Have you been COVIDoom scrolling lately and stumbled into some friend or acquaintance or maybe even an enemy, if you’re slow to pull the trigger on Unfollow or Unfriend, bragging about the fact that they’ve had their COVID vaccination, a remark usually made knowing full well that you likely haven’t got yours yet?
They call it their “golden ticket” and include a photo of getting a shot (“I didn’t feel a thing!” they say, stifling a giggle), or a filled-out CDC card reminding them of their second shot appointment, which will give them eternal life, as if there’s no longer anything to fear. They can cross the street anywhere without looking, because a speeding car would just bounce off of them like it was made of party balloons.
Whereas you, on the other hand (it is implied), must continue to cower in your hall closet that’s been converted into a home office, grinding your teeth at the smugness of the golden-ticket holder, seething with something: rage, jealousy, an urge to seek revenge, a sickening suspicion that no loving and caring God could exist that would allow this person to get a golden ticket while you continue to feel like you’re inviting peril by petting your cat.
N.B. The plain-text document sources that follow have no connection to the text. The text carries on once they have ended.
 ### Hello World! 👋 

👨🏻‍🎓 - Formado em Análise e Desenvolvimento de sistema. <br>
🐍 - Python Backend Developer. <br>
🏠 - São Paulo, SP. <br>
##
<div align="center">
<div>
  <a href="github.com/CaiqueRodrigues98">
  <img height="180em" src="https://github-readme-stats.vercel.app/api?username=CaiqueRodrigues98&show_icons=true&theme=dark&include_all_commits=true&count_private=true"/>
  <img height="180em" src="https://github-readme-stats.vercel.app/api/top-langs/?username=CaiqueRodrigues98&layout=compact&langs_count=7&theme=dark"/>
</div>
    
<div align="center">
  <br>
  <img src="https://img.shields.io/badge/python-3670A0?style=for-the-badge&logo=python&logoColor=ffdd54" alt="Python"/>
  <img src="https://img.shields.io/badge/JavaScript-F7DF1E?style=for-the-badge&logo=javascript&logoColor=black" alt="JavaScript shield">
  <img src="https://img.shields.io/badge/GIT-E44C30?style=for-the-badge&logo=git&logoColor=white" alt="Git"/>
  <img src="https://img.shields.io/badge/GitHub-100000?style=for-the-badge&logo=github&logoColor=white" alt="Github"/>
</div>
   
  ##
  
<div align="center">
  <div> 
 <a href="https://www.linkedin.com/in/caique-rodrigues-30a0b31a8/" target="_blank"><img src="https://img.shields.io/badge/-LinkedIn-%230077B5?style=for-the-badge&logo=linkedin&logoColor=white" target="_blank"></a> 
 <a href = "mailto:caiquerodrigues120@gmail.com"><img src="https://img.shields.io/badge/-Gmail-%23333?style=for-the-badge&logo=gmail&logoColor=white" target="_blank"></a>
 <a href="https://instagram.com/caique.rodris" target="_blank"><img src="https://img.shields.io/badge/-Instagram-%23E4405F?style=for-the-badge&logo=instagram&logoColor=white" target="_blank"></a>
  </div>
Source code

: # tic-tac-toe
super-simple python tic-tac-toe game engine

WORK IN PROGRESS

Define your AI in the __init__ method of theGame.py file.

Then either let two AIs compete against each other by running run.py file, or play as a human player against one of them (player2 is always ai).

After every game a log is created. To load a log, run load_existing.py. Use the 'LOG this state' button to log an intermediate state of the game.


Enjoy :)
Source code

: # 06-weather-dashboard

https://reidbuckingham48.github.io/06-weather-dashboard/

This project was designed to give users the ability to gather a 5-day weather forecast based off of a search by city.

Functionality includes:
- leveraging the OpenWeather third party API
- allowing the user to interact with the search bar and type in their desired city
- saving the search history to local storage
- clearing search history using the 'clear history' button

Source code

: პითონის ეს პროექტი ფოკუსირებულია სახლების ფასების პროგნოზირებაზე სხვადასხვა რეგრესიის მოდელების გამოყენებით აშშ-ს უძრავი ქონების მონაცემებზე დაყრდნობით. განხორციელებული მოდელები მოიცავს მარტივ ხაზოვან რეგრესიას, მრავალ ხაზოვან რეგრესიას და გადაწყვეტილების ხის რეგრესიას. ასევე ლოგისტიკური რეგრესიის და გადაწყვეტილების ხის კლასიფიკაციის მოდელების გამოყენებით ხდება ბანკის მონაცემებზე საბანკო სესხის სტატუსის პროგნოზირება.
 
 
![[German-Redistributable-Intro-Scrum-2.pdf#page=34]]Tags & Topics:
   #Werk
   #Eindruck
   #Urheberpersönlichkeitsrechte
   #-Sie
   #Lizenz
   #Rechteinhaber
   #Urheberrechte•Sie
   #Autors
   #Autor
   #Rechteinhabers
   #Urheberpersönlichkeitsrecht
GQ Magazine even reports that men are bragging about having been vaccinated on dating apps, in an effort to make themselves even more super-attractive.
You can find examples of vaxx-elation in a couple of Facebook minutes. Or Or, “Date me! You won’t catch anything!” on Zoosk. People getting shots and crowing about it, all but saying, “So, I’m good now. How ‘bout you? Still hiding in the attic?”
Even worse are people brag-complaining online about getting chills and aches the day after getting their second shot. When my sister was in her fourth day in the ICU with COVID, she thought she was going to die, and I don’t think she imagined that chills would be a bad thing compared to the pain and suffering and slow suffocation she was feeling.
Happily, she survived and recently got her vaccinations and, yeah, she posted photos of her getting her shots, but leave her out of this. She’s my sister. As chief administrator of vaccinations, I would give anyone who’s already suffered with the coronavirus first dibs on the vaccine, along with the attendant bragging rights.
Slowing the pace toward a return to whatever sort of normalcy we can expect are the hordes of anti-vaxxers, or as the less-militant, less zany-conspiracy-believing are called, “vaccine-hesitant.” Not everyone is shoving their way to the front of the line.
A Kaiser Family Foundation poll last month found 68% of people were hesitant to get vaccinated because they say the long-term effects of the vaccine are unknown (while those of us in a certain eligible age group may only be concerned about the short-term effects); 59% worry about serious side effects; 55% believe the vaccines are not as safe as they’re touted to be; and 31% think they can get COVID from the vaccine itself.
And then you get out to the fringe, where you can’t even imagine what thoughts and phobias are going through peoples heads. There are some who maintain the vaccine can horse around with your DNA, turning you into, I don’t know, I guess whatever the vaccine decides to turn you into: a triceratops? It’s anyone’s guess.
These are people who, on one hand, slow the pace of conquering COVID, but on the other hand, leave more for those who want it.
Let’s get everyone who wants a vaccine vaccinated first and later we can round up the hesitant ones and see if we can’t persuade them with common sense before we’re forced to hog-tie them and give them a shot.
Right now there are plenty of people who want and/or need a vaccination, to the point where everyone’s arguing that they’re most in danger of contracting the virus, such as dockworkers calling themselves food workers because, I suppose, there’s got to be something to eat in all those containers being offloaded every day.
But all they have to do is handle the containers. Some of us have to eat that stuff.
Just for the sake of a generous nod to transparency, I’ve had my vaccinations. I’m at an age where you start getting things like 10% discounts at Applebee’s and eligibility for the senior platter at Fuddrucker’s and access to the “Honored Guest” menu at Sizzler. Yet, I’ve never availed myself of any of these old-age benefits, save for a discount ticket to the Catacombs in Rome, because nothing makes a senior citizen feel younger than touring a cavern of randomly stacked skulls and pelvis art. But it just feels unseemly to get a free beverage or a 10% discount on a stack of flapjacks at iHOP just because I was born when Ike was president.
When it came to vaccination eligibility, I signed up quickly, demanding a tumbler of Moderna with a Pfizer back, and entered the fray and the mad race to the convention center where I threw 80- and 90-year-olds aside like 20-pound bags of birdfeed in order to get my shots before teachers and dockworkers and cannabis clerks began elbowing for position and arguing their lives are more endangered than the others.
So now I’ve got both doses, the golden ticket.
But do you see me bragging about it? I mean, other than this column?